Les IDE (voir définition) à destination de l'Afrique restent un élément peu important des ressources du continent. En effet, ces derniers concernent essentiellement les pays producteurs d'hydrocarbures et de minerais afin de développer des infrastructures déjà existantes ou d'en créer de nouvelles. De fait, les IDE sont très inégalement répartis sur le continent. Néanmoins, il convient de souligner qu'ils ont considérablement augmenté depuis 2002. Cependant, la crise économique, les tensions politiques et la baisse des prix des hydrocarbures a entraîné une diminution des IDE en Afrique avec plusieurs années de baisse depuis 2008. Par exemple, les IDE en provenance de la zone euro et à destination du Maroc ont diminué de 27% rien qu'en 2011.

L'Afrique ne doit pas compter uniquement sur l'Europe pour son développement

Lors de l'éclatement de la crise en 2008, les pays africains avaient suffisamment de ressources pour mettre en place des politiques de soutien à l'activité. Avec le prolongement de la crise, les marges de manœuvre sont beaucoup plus limitées. En effet, avec la baisse des recettes d'exportations la balance courante (voir définition) de plusieurs pays africains commence à se dégrader sérieusement car les recettes liées aux droits de douanes occupent toujours une place importante des finances publiques. L'activité économique étant moins dynamique, le solde budgétaire de ces pays diminue également, ce qui réduit d'autant la capacité à faire face à un prolongement de la dégradation économique. Les pays exportateurs de matières premières et d'hydrocarbures ne présentent pas la même problématique car ce sont des activités qui assurent des rentrées financières relativement stables et élevées. En revanche, un pays comme l'Egypte par exemple, qui cumule en plus une instabilité politique et une activité touristique en chute, fait courir de grands risques à ce pays.

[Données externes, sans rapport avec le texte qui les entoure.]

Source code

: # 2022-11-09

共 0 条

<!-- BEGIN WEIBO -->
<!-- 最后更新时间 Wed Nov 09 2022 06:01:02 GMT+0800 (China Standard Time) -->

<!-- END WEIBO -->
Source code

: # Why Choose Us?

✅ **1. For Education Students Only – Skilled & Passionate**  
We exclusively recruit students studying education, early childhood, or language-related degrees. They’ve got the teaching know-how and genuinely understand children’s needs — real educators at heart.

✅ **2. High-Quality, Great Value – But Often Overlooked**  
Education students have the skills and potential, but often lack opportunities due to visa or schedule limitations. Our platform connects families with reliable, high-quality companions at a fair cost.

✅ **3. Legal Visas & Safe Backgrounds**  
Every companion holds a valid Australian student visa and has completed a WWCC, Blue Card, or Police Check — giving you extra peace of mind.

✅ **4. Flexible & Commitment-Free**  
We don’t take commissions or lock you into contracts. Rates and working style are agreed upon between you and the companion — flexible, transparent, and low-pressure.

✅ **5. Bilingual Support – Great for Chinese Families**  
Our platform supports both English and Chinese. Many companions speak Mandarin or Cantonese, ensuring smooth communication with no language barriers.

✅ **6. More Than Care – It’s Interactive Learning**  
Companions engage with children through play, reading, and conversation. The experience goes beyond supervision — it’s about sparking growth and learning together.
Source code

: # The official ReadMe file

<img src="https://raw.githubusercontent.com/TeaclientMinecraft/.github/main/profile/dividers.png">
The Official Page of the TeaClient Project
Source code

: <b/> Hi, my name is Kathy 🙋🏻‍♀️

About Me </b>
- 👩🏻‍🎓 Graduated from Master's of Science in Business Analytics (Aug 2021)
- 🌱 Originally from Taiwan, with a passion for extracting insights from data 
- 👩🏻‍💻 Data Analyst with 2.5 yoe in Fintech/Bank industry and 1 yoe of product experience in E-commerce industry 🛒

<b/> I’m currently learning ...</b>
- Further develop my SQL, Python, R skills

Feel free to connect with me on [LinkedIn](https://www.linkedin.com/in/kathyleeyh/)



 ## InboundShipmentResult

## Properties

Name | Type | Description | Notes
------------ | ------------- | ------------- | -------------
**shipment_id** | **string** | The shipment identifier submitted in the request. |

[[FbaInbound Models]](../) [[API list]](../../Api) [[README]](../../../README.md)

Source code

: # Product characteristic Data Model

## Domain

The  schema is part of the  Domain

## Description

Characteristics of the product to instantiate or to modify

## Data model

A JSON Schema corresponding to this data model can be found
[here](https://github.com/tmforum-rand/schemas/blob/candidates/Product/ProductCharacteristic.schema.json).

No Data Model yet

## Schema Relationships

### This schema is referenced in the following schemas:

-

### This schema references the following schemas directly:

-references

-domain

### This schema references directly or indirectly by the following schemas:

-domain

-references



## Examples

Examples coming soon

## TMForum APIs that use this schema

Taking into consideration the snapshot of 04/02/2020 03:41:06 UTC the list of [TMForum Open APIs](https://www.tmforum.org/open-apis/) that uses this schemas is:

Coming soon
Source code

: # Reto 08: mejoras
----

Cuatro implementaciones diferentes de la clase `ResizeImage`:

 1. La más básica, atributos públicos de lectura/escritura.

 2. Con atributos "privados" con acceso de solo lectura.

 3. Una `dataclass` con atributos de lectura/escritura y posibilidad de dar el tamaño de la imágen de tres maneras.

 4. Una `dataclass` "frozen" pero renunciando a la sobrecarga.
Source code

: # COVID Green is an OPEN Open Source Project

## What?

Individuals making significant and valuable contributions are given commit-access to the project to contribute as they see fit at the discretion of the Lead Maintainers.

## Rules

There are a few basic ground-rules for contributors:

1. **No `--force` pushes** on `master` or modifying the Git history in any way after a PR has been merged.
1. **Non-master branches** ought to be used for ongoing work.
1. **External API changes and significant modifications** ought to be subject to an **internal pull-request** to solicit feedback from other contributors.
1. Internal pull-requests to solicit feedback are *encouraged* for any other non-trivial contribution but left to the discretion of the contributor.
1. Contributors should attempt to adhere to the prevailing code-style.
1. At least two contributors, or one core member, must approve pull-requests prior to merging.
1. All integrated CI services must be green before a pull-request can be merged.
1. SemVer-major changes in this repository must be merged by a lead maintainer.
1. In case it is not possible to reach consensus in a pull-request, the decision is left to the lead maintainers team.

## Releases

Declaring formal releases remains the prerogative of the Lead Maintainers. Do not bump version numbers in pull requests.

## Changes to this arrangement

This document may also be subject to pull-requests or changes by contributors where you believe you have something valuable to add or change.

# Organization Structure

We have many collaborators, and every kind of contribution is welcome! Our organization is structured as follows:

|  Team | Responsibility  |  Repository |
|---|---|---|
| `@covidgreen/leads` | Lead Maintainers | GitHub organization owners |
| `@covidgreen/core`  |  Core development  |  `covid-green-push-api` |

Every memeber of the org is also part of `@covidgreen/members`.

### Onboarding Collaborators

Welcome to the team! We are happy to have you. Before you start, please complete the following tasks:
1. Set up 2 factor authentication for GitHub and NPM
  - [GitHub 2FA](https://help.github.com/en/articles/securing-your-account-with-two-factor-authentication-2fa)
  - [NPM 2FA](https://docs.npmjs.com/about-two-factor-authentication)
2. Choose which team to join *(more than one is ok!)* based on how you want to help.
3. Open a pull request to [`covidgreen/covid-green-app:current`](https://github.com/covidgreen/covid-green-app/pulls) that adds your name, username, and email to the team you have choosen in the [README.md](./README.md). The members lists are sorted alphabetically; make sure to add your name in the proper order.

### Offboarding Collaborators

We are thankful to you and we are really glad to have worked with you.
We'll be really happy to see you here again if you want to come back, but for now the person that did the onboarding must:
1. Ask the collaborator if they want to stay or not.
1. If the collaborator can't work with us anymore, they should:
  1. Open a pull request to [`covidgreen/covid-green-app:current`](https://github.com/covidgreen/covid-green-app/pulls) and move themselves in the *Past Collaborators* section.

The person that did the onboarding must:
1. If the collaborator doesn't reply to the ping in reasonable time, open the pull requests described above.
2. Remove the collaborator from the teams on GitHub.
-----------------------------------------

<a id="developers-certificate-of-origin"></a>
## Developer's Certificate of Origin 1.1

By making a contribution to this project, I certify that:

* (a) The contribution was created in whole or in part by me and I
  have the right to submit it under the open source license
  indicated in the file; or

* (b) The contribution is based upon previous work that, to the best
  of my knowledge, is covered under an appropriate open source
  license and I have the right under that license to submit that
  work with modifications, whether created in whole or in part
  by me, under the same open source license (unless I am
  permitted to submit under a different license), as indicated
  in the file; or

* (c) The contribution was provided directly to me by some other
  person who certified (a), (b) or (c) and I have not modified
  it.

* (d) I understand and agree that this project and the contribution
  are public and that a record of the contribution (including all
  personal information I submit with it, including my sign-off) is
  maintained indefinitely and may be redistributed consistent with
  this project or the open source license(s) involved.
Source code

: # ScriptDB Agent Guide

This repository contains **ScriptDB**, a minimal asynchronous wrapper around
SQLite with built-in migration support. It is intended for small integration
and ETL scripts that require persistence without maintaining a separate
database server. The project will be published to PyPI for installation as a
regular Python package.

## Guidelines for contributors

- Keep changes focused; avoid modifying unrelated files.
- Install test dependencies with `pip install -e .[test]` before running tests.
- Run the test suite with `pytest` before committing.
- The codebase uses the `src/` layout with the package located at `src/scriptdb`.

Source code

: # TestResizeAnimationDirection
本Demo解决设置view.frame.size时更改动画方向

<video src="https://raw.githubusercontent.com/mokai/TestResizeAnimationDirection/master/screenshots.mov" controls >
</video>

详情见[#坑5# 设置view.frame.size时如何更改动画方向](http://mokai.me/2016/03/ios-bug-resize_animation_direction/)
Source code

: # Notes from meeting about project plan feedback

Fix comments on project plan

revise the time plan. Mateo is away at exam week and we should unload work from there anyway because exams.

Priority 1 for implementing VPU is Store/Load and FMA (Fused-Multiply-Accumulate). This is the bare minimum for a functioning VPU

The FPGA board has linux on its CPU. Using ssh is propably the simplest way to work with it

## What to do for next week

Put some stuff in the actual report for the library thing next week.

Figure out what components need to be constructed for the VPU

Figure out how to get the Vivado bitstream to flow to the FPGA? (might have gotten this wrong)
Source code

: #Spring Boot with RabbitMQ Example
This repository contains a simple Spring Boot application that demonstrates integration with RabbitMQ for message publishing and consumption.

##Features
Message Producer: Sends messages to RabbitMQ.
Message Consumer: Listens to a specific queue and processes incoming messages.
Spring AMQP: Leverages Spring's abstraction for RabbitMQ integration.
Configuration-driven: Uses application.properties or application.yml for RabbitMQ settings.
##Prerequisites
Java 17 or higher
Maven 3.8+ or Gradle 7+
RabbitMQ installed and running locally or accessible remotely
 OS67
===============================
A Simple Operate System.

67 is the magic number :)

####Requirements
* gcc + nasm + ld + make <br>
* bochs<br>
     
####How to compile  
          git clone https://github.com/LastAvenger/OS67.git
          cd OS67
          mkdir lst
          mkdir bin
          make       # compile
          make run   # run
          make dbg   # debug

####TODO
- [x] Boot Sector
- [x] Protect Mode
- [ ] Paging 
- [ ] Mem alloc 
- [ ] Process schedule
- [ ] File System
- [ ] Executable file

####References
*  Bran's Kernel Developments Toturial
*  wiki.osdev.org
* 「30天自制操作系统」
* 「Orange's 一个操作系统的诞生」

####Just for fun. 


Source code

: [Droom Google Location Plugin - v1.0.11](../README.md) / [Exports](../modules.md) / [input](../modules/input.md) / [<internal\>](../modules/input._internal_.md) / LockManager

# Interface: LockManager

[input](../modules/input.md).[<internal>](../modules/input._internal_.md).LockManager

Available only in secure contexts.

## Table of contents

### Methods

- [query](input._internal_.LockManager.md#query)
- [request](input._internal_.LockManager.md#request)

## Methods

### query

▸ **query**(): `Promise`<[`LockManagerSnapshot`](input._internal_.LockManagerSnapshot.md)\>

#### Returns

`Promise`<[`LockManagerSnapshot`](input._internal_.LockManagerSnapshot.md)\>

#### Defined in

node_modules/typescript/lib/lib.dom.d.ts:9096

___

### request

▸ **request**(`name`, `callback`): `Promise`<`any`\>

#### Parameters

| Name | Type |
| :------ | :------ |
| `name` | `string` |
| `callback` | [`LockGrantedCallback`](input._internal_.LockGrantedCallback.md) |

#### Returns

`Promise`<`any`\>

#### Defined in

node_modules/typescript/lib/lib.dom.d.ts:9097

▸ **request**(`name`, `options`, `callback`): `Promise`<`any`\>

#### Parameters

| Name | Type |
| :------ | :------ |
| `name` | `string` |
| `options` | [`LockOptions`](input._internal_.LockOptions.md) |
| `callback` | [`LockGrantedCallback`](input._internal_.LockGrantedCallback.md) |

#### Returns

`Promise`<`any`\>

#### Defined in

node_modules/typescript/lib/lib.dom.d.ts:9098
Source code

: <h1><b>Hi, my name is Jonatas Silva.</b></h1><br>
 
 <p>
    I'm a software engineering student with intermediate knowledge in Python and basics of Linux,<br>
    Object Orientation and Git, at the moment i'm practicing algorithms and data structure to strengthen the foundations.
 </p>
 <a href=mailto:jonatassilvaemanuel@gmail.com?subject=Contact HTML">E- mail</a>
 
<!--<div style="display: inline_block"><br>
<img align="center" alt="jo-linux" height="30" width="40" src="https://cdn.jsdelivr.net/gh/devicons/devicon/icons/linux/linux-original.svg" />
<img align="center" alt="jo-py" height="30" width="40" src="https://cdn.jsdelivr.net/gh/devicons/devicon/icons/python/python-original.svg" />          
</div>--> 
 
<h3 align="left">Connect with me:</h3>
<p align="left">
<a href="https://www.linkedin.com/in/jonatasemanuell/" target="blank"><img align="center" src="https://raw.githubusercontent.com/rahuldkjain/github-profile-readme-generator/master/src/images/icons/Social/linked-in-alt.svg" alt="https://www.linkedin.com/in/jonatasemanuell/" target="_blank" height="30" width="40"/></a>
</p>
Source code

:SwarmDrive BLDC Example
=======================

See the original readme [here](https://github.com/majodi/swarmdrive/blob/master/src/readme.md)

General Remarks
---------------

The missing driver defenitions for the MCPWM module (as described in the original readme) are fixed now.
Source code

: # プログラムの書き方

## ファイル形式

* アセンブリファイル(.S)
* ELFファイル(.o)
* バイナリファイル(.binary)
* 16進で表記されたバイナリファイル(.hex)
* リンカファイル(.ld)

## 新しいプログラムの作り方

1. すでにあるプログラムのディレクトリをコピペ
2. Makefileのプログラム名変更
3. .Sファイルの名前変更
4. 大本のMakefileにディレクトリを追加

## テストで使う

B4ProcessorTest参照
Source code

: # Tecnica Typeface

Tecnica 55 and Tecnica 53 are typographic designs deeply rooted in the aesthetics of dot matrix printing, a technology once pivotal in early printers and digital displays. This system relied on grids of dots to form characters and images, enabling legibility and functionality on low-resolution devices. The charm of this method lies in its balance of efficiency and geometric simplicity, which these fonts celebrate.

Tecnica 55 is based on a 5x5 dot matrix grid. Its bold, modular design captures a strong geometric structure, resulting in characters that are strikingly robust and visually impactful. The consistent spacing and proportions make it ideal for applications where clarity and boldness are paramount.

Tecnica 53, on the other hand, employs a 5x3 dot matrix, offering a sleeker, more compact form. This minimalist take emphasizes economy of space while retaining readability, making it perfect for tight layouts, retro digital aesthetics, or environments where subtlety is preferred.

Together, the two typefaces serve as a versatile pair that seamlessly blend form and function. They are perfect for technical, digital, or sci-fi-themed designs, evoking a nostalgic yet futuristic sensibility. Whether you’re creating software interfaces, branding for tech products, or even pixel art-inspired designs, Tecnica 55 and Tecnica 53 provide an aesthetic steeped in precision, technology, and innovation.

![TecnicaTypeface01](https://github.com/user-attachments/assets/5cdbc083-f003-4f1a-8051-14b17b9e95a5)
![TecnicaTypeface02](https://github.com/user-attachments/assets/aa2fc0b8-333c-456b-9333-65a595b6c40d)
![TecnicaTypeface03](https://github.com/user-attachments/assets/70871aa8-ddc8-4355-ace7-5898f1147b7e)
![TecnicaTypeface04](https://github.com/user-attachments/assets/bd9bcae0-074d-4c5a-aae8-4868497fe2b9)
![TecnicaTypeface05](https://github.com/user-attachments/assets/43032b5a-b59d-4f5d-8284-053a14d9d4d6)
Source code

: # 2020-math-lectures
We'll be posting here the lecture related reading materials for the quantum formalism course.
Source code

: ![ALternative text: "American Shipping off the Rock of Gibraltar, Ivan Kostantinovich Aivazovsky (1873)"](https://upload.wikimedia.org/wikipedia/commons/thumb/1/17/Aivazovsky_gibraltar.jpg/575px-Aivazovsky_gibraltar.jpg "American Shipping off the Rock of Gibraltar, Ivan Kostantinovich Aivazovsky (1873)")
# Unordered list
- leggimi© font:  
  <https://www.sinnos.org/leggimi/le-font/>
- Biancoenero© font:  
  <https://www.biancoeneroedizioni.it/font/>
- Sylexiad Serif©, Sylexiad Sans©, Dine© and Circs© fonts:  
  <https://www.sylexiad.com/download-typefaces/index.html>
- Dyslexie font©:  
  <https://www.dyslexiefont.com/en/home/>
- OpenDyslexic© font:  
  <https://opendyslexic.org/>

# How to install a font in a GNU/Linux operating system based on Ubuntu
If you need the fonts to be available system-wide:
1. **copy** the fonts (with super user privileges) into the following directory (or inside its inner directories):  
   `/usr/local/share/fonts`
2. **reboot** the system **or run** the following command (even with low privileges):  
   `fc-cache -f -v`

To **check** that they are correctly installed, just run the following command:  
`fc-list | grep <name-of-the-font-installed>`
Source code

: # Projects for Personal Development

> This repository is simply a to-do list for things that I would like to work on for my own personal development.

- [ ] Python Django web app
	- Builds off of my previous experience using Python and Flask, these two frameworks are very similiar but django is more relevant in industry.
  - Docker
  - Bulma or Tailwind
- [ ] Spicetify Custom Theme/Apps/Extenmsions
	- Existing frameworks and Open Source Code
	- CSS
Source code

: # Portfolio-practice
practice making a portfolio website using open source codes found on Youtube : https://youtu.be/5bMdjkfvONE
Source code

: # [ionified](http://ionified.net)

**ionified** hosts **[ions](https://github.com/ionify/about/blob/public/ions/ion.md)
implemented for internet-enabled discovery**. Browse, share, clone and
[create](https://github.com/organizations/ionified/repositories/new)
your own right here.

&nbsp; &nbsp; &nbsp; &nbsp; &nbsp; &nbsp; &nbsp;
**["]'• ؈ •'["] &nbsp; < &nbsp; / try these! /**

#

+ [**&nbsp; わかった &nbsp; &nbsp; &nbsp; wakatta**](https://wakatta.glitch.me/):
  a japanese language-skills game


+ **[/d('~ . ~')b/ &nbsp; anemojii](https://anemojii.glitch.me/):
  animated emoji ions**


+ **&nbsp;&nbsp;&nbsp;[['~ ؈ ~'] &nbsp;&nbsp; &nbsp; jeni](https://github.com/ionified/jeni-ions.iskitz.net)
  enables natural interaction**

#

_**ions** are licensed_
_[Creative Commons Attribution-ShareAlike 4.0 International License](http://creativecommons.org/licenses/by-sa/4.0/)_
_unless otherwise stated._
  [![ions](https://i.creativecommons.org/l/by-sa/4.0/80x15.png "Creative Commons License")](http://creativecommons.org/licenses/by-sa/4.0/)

La situation actuelle du continent africain souligne l'importance de diversifier les relations économiques. En effet, les difficultés économiques rencontrées par les partenaires traditionnels du continent, commencent à se faire ressentir, parfois durement. Dans ce cadre, il convient de souligner l'importance accrue que la Chine prend dans l'économie du continent (voir décryptage). En effet, alors que les échanges entre le continent et la Chine s'élevaient à 10 milliards de dollars en 2000, ils sont actuellement supérieurs à 120 milliards. Les projections estiment que la Chine pourrait recevoir 25% des exportations africaines d'ici 2060, contre seulement 5% actuellement et ainsi représenter autant que les Etats-Unis et l'Europe réunis. L'inde et le Brésil cherchent également à accroitre leurs intérêts économiques dans la région comme en atteste, par exemple, la récente aide brésilienne qui a annulé la dette de 12 pays africains pour un montant de 900 millions de dollars.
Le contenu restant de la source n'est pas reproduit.